Plaintiffs alleged that “Pictet and Chambaz valued their cozy business relationship with the corrupted employees more than they valued proper banking procedures, or ensuring that it complied with its own financial responsibilities.” As described in the amended complaint, Chambaz was no innocent banker. He was friends with the employees, and one of them—a friend for over 30 years—emailed Chambaz about TSJ’s name and requested that Chambaz “add the co. to make it appear to be okay.” Chambaz also knew the employees’ annual income and that they worked full time as officers or directors for ARPD. Thus, he had information that the money being deposited vastly exceeded the employees’ pay and was the result of some breach of their duties, but he continued to help the employees conceal the scheme.
Plaintiffs asserted that defendants aided and abetted the employees’ breach of their fiduciary duty and were part of a civil conspiracy with the employees. Plaintiffs sought over $350 million in damages for harm incurred as a result of the bribery and kickback scheme and the consequent financial devastation of their business.
Defendants moved to dismiss the amended complaint under CPLR 3211 (a) for lack of personal jurisdiction and failure to state a claim, and pursuant to CPLR 327 on the basis of forum non conveniens. Defendants also moved to dismiss as against A1 Rushaid and ARPIC for lack of standing under CPLR 3211 (a) (2).

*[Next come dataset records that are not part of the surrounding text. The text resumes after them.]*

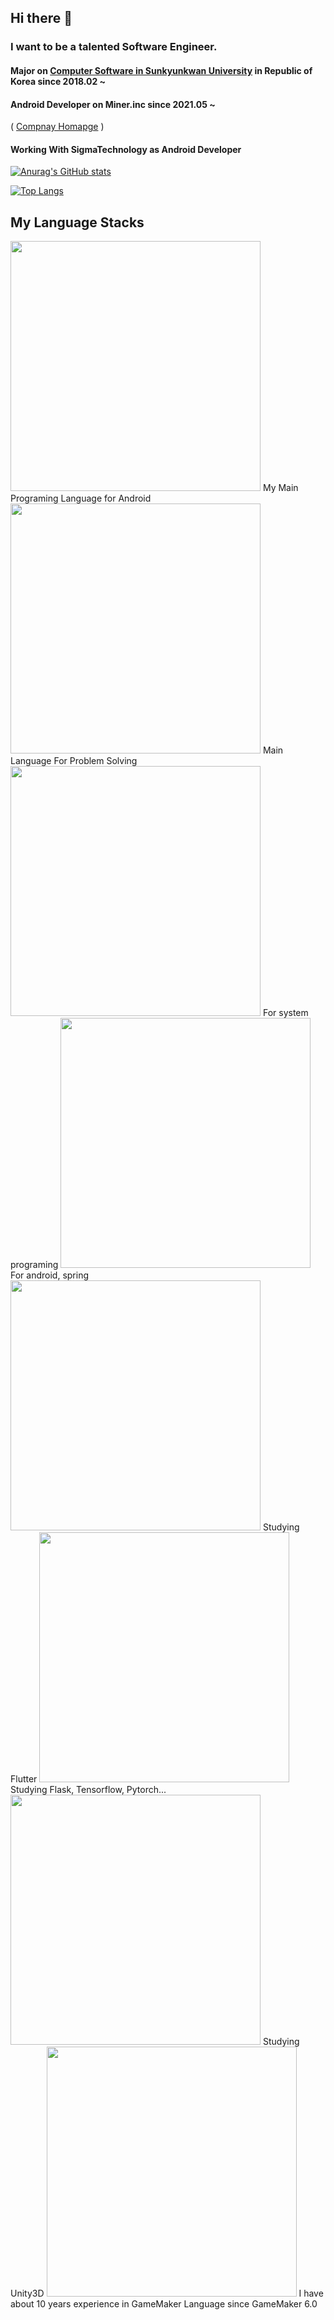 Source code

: ## Hi there 👋


### I want to be a talented Software Engineer.

#### Major on [Computer Software in Sunkyunkwan University](http://cs.skku.edu) in Republic of Korea since 2018.02 ~
#### Android Developer on Miner.inc since 2021.05 ~
(  [Compnay Homapge](http://minerinc.io) ) 

#### Working With SigmaTechnology as Android Developer
<!--
**DivisonOfficer/DivisonOfficer** is a ✨ _special_ ✨ repository because its `README.md` (this file) appears on your GitHub profile.

Here are some ideas to get you started:

- 🔭 I’m currently working on ...
- 🌱 I’m currently learning ...
- 👯 I’m looking to collaborate on ...
- 🤔 I’m looking for help with ...
- 💬 Ask me about ...
- 📫 How to reach me: ...
- 😄 Pronouns: ...
- ⚡ Fun fact: ...
-->


[![Anurag's GitHub stats](https://github-readme-stats.vercel.app/api?username=DivisonOfficer&theme=tokyonight)](https://github.com/anuraghazra/github-readme-stats)

[![Top Langs](https://github-readme-stats.vercel.app/api/top-langs/?username=DivisonOfficer&layout=compact&langs_count=8&hide=html,python,batchfile,powershell)](https://github.com/anuraghazra/github-readme-stats)

## My Language Stacks
<img src="https://user-images.githubusercontent.com/41609506/142573905-31c99f84-ec4a-4266-bf66-8fa96676a997.png" width = "400"> 
My Main Programing Language for Android

<img src="https://user-images.githubusercontent.com/41609506/142574374-501670d0-1717-42c0-8ec8-f125b430dee3.png" width = "400">
Main Language For Problem Solving

<img src="https://user-images.githubusercontent.com/41609506/142574429-f5f2f5eb-b35e-45fd-8cb3-2dc6c7424169.png" width = "400">
For system programing

<img src="https://user-images.githubusercontent.com/41609506/142574478-495b0375-873a-4b2f-9849-6c20b335af72.png" width = "400">
For android, spring

<img src="https://user-images.githubusercontent.com/41609506/142574528-fdeec824-5f72-452d-b22e-cab10950d210.png" width = "400">
Studying Flutter

<img src="https://user-images.githubusercontent.com/41609506/142574569-dbc2c6ad-5a2f-4570-9aca-a3011dd595f6.png" width = "400">
Studying Flask, Tensorflow, Pytorch...

<img src="https://user-images.githubusercontent.com/41609506/142574644-56ca198d-02de-423f-9a80-cbc1f775105f.png" width = "400">
Studying Unity3D

<img src="https://user-images.githubusercontent.com/41609506/142574778-b0113c05-cc13-4b90-97cb-816d3923cc15.png" width = "400">
I have about 10 years experience in GameMaker Language since GameMaker 6.0



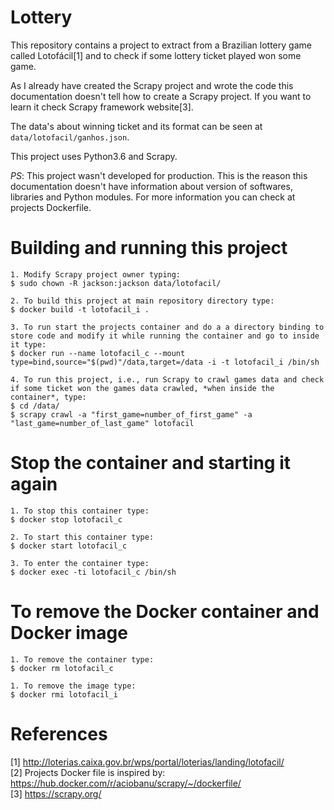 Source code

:# Lottery
This repository contains a project to extract from a Brazilian lottery game called Lotofácil[1] and to check if some lottery ticket played won some game.

As I already have created the Scrapy project and wrote the code this documentation doesn't tell how to create a Scrapy project. If you want to learn it check Scrapy framework website[3].

The data's about winning ticket and its format can be seen at `data/lotofacil/ganhos.json`.

This project uses Python3.6 and Scrapy.

*PS*: This project wasn't developed for production. This is the reason this documentation doesn't have information about version of softwares, libraries and Python modules. For more information you can check at projects Dockerfile.


# Building and running this project
    1. Modify Scrapy project owner typing:
    $ sudo chown -R jackson:jackson data/lotofacil/

    2. To build this project at main repository directory type:
    $ docker build -t lotofacil_i .

    3. To run start the projects container and do a a directory binding to store code and modify it while running the container and go to inside it type:
    $ docker run --name lotofacil_c --mount type=bind,source="$(pwd)"/data,target=/data -i -t lotofacil_i /bin/sh

    4. To run this project, i.e., run Scrapy to crawl games data and check if some ticket won the games data crawled, *when inside the container*, type:
    $ cd /data/
    $ scrapy crawl -a "first_game=number_of_first_game" -a "last_game=number_of_last_game" lotofacil


# Stop the container and starting it again
    1. To stop this container type:
    $ docker stop lotofacil_c

    2. To start this container type:
    $ docker start lotofacil_c

    3. To enter the container type:
    $ docker exec -ti lotofacil_c /bin/sh


# To remove the Docker container and Docker image
    1. To remove the container type:
    $ docker rm lotofacil_c

    1. To remove the image type:
    $ docker rmi lotofacil_i


<!-- # scrapy startproject lotofacil -->
<!-- # remover all containers: docker rm $(docker ps -a -q) -->
<!-- # docker system prune -->


# References
[1] http://loterias.caixa.gov.br/wps/portal/loterias/landing/lotofacil/  
[2] Projects Docker file is inspired by: https://hub.docker.com/r/aciobanu/scrapy/~/dockerfile/  
[3] https://scrapy.org/  
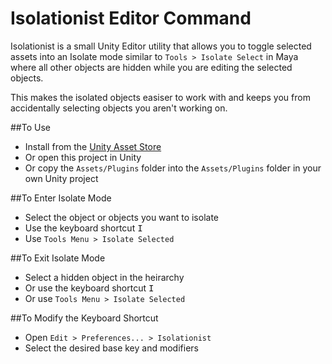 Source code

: # Isolationist Editor Command

Isolationist is a small Unity Editor utility that allows you to toggle selected assets into an Isolate mode similar to `Tools > Isolate Select` in Maya where all other objects are hidden while you are editing the selected objects.

This makes the isolated objects easiser to work with and keeps you from accidentally selecting objects you aren't working on.

##To Use
- Install from the [Unity Asset Store](https://www.assetstore.unity3d.com/#!/content/57758) 
- Or open this project in Unity
- Or copy the `Assets/Plugins` folder into the `Assets/Plugins` folder in your own Unity project

##To Enter Isolate Mode
- Select the object or objects you want to isolate
- Use the keyboard shortcut <kbd>I</kbd>
- Use `Tools Menu > Isolate Selected`

##To Exit Isolate Mode
- Select a hidden object in the heirarchy
- Or use the keyboard shortcut <kbd>I</kbd>
- Or use `Tools Menu > Isolate Selected`

##To Modify the Keyboard Shortcut
- Open `Edit > Preferences... > Isolationist` 
- Select the desired base key and modifiers

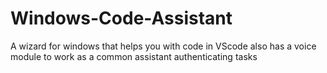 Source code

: # Windows-Code-Assistant
A wizard for windows that helps you with code in VScode also has a voice module to work as a common assistant authenticating tasks
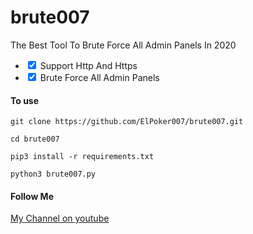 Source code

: # brute007
The Best Tool To Brute Force All Admin Panels In 2020
<!DOCTYPE html>
<html lang="en">
<body>
<ul class="contains-task-list">
<li class="task-list-item"><input id="" class="task-list-item-checkbox" checked="checked" type="checkbox" /> Support Http And Https</li>
<li class="task-list-item"><input id="" class="task-list-item-checkbox" checked="checked" type="checkbox" /> Brute Force All Admin Panels</li>
</ul>
<h4>To use</h4>
<p><code>git clone https://github.com/ElPoker007/brute007.git</code></p>
<p><code>cd brute007</code></p>
<p><code>pip3 install -r requirements.txt</code></p>
<p><code>python3 brute007.py</code></p>

<h4>Follow Me</h4>

<a href="https://www.youtube.com/channel/UCkmU73jmY7TFUEYF0OGMQFQ">My Channel on youtube</a>
</body>
</html>
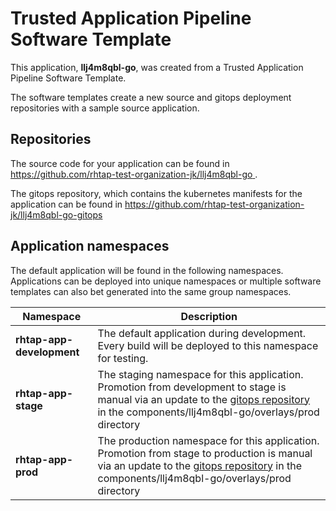 # Trusted Application Pipeline Software Template

This application, **llj4m8qbl-go**, was created from a Trusted Application Pipeline Software Template.

The software templates create a new source and gitops deployment repositories with a sample source application. 

## Repositories

The source code for your application can be found in [https://github.com/rhtap-test-organization-jk/llj4m8qbl-go ](https://github.com/rhtap-test-organization-jk/llj4m8qbl-go ).
 
The gitops repository, which contains the kubernetes manifests for the application can be found in 
[https://github.com/rhtap-test-organization-jk/llj4m8qbl-go-gitops ](https://github.com/rhtap-test-organization-jk/llj4m8qbl-go-gitops ) 

## Application namespaces 

The default application will be found in the following namespaces. Applications can be deployed into unique namespaces or multiple software templates can also bet generated into the same group namespaces.  

|  Namespace   |  Description   |  
| -------- | -------- |   
| **rhtap-app-development** | The default application during development. Every build will be deployed to this namespace for testing. | 
| **rhtap-app-stage** | The staging namespace for this application. Promotion from development to stage is manual via an update to the [gitops repository](https://github.com/rhtap-test-organization-jk/llj4m8qbl-go-gitops ) in the components/llj4m8qbl-go/overlays/prod directory |  
| **rhtap-app-prod** | The production namespace for this application. Promotion from stage to production is manual via an update to the [gitops repository](https://github.com/rhtap-test-organization-jk/llj4m8qbl-go-gitops ) in the components/llj4m8qbl-go/overlays/prod directory |  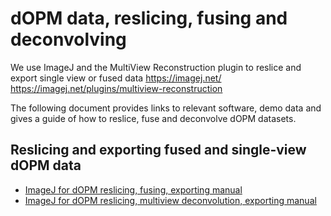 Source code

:# dOPM data, reslicing, fusing and deconvolving

We use ImageJ and the MultiView Reconstruction plugin to reslice and export single view or fused data
https://imagej.net/
https://imagej.net/plugins/multiview-reconstruction

The following document provides links to relevant software, demo data and gives a guide of how to reslice, fuse and deconvolve dOPM datasets.

## Reslicing and exporting fused and single-view dOPM data
* [ImageJ for dOPM reslicing, fusing, exporting manual](https://github.com/ImperialCollegeLondon/oblique-plane-microscopy/blob/main/ImageJ_MultiViewReconstruction_Reslice_dOPM/Reslice_dOPM_data_ImageJ_MVR_plugin.pdf)
* [ImageJ for dOPM reslicing, multiview deconvolution, exporting manual]()


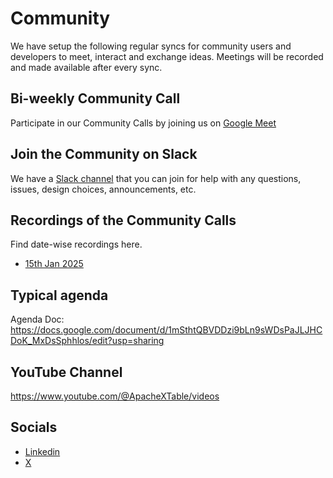 # Community

We have setup the following regular syncs for community users and developers to meet, interact and exchange ideas. Meetings will be recorded and made available after every sync.


## Bi-weekly Community Call
Participate in our Community Calls by joining us on [Google Meet](https://calendar.google.com/calendar/event?action=TEMPLATE&tmeid=NXE5MGxnaGszOTgxN3FwMnRuZzRibzB2aW1fMjAyNTAxMjhUMTYwMDAwWiA2MWYzYmJjYzMwMzQzODhlNmZkMTlmNzEyNDU0NmEzMjQ5ZmMwYTFiZWMwZmVhYTNiNjNkZGQ1NTM2MzI2NTIwQGc&tmsrc=61f3bbcc3034388e6fd19f7124546a3249fc0a1bec0feaa3b63ddd5536326520%40group.calendar.google.com&scp=ALL) 


## Join the Community on Slack
We have a [Slack channel](https://join.slack.com/t/apachextablei-yoi8504/shared_invite/zt-2y9hqskhv-ZfSwoxzq~PTJlWGj0V1sQw) that you can join for help with any questions, issues, design choices, announcements, etc.


## Recordings of the Community Calls
Find date-wise recordings here.
- [15th Jan 2025](https://drive.google.com/file/d/1eVRIWvf-Kn2UoYYctIyO-Iaetha8U_nH/view?usp=sharing)


## Typical agenda
Agenda Doc: https://docs.google.com/document/d/1mSthtQBVDDzi9bLn9sWDsPaJLJHCDoK_MxDsSphhlos/edit?usp=sharing


## YouTube Channel
https://www.youtube.com/@ApacheXTable/videos


## Socials
- [Linkedin](https://www.linkedin.com/company/apache-xtable/)
- [X](https://twitter.com/apachextable)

In opposition to the motion, plaintiffs submitted copies of TSJ’s articles of association and other corporate documents listing the employees as owners and sole shareholders, and applications for TSJ’s and the employees’ Pictet bank accounts. Plaintiffs also submitted copies of documents tracing wire transfers from the vendors to Pictet’s five New York correspondent accounts, which the complaint alleged were credited to TSJ’s and the employees’ Pictet Geneva accounts. The documents provide a record of invoices directing payment to Pictet’s Citibank account in New York, “credit advice” documents *322reflecting payment to that same account, and routing documents tracing transfers again through that same New York account. Plaintiffs also submitted similar documents evidencing receipts from and transfers to various other Pictet accounts in New York including HSBC Bank USA, N.A., Deutsche Bank Trust Company, America, and JPMorgan Chase Bank N.A. In sum, the documents represented numerous transfers, including at least 12 of which were to/from Citibank, New York and totaled over $4 million.
Supreme Court granted defendants’ motion to dismiss for lack of personal jurisdiction, concluding that defendants’ use of the correspondent accounts was passive not purposeful (2014 NY Slip Op 32286 [U] [Sup Ct, NY County 2014]). The court also denied jurisdictional discovery based on a statement by plaintiffs’ counsel at oral argument that the request was their fallback argument. In light of its decision, the court did not address defendants’ alternative grounds for dismissal.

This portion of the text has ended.